From the perspective of a computation device, function definitions are generally equivalent to function evaluations because the data stream:

\begin{equation} x_{n+1} = f \circ x_n \end{equation}

implies that \(f \circ x_n\) and \(x_{n+1}\) have identical representations with respect to the computer.

It follows that from the perspective of a universal computer capable of simulating any dynamical system, the minimum description length of a probabilistic program \(\Omega\) modelling a data stream \(X\):

\begin{equation} \mathbb{E}[K(X)] = H(X|\Omega) + H(\Omega) \end{equation}

is proportional to the average amount of energy required to run it on an arbitrary input \(x \in \text{Dom}(\Omega)\).

Given the Planck-Church-Turing thesis, this implies that \(\mathbb{E}[K(\cdot)]\) is equivalent to the Minimum Energy Principle or what some call the Principle of Least Action. It follows that Occam’s razor is a search algorithm over the space of probabilistic programs in an appropriate information geometry.
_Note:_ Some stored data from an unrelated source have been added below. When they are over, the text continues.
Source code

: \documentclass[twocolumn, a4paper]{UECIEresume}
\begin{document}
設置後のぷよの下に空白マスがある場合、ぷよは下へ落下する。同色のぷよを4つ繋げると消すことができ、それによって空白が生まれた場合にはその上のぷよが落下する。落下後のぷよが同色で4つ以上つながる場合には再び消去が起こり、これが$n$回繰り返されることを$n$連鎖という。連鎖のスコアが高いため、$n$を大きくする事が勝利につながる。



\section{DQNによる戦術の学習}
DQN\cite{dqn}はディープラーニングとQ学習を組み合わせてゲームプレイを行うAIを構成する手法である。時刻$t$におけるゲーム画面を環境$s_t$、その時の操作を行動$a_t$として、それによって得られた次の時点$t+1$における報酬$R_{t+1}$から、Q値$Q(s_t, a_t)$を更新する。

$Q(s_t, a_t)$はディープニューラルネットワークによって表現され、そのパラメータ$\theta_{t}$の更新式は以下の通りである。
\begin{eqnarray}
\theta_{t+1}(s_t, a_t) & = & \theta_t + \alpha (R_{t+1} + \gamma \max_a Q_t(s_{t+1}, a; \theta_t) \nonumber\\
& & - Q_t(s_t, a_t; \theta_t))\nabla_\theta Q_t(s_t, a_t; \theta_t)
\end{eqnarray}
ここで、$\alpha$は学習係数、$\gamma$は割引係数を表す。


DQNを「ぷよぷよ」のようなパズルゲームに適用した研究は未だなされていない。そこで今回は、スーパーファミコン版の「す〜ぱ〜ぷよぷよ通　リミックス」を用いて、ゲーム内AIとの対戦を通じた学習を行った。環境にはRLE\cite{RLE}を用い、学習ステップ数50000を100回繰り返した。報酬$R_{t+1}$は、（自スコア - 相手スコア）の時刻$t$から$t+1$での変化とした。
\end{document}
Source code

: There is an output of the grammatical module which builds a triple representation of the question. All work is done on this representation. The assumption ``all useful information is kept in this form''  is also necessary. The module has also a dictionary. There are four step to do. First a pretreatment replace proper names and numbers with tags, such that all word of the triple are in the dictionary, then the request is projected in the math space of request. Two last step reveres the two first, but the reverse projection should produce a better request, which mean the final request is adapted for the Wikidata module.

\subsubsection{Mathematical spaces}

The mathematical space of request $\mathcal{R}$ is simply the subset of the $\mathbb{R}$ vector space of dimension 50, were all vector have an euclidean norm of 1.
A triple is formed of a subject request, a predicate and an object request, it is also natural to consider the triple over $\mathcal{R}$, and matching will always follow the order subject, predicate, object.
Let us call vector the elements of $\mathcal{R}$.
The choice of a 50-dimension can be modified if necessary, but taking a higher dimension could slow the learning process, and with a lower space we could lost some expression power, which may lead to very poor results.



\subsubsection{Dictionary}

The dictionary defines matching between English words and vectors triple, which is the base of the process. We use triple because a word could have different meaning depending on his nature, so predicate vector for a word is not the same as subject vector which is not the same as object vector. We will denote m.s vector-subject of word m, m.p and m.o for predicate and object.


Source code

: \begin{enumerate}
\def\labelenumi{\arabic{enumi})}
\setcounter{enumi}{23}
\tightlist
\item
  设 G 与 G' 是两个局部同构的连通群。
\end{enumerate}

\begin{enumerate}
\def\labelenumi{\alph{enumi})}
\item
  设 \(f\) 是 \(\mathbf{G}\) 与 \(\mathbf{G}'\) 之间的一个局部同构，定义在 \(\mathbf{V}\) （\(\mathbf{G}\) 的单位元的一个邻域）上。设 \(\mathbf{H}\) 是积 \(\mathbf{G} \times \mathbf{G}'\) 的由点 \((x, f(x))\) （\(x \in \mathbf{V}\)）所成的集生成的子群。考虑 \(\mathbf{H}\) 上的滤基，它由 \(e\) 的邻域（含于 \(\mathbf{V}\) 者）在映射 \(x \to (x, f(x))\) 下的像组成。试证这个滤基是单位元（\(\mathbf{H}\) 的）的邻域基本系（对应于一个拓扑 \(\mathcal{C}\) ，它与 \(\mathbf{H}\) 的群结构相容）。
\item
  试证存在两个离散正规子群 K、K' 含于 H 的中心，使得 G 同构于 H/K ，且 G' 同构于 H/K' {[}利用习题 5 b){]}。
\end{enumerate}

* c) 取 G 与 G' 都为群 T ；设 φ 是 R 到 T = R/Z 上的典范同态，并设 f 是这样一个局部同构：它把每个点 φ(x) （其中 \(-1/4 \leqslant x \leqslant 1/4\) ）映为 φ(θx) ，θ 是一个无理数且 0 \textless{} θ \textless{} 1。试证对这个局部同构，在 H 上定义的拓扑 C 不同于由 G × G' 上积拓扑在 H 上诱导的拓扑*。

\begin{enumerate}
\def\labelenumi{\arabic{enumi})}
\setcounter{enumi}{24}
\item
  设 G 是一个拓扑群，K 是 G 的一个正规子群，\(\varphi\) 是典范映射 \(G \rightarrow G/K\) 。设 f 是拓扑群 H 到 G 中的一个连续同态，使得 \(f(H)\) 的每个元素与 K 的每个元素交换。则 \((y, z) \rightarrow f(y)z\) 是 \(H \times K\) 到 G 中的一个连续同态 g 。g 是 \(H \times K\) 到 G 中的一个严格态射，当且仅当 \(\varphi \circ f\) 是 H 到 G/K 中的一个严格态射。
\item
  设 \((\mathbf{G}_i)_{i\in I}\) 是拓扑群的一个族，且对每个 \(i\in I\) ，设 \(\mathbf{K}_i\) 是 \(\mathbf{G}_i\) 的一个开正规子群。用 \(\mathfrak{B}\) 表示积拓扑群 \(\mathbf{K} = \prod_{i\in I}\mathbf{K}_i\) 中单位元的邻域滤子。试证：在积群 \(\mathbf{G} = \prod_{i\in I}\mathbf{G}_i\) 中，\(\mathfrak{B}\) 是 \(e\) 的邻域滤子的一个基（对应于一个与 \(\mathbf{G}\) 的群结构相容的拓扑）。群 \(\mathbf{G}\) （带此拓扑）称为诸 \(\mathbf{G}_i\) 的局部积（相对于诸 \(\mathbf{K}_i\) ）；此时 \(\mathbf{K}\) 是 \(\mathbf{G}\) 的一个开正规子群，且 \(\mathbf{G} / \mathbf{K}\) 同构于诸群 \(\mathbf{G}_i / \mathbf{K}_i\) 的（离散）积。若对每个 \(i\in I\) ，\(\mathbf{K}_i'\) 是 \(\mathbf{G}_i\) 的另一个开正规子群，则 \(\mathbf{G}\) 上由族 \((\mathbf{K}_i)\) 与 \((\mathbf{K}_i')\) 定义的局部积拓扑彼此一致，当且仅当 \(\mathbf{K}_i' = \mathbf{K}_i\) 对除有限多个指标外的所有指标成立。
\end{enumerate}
In fact, just as the Principle of Least action has a variational formulation we may note that if we define the functional:

\begin{equation} \forall f \in F_{\theta}, J[f] = H(X|f) + H(f) \end{equation}

where \(f\) is a probabilistic program parametrised by a neural network, we may recover (1) via the functional derivative:

\begin{equation} \frac{\delta J}{\delta f} \Big|_{f = \Omega} = 0 \end{equation}

The only problem is that \(J\) does not generally define a convex optimisation problem so in practice we may use a modified search algorithm: (1) choose the smallest \(f \in F_{\theta}\) (2) that minimises \(D_{KL}[P_X|P_f]\). Alternatively, as proposed by Schmidhuber, we may reverse the procedure by finding the most accurate model then shrinking it in order to remove irrelevant axioms.

I will note that regardless of the heuristic we use, as we generally want to minimise the divergence \(D_{KL}[P_X|P_f]\) we will generally use an approximation to the natural gradient.

References:

  1. J. Schmidhuber. Discovering neural nets with low Kolmogorov complexity and high generalization capability. Neural Networks, 10(5):857–873, 1997.

  2. Shun-ichi Amari. Natural Gradient Works Efficiently in Learning. Neural Computation 10, 251–276 (1998)

  3. Peter D. Grünwald. The Minimum Description Length Principle . MIT Press. 2007.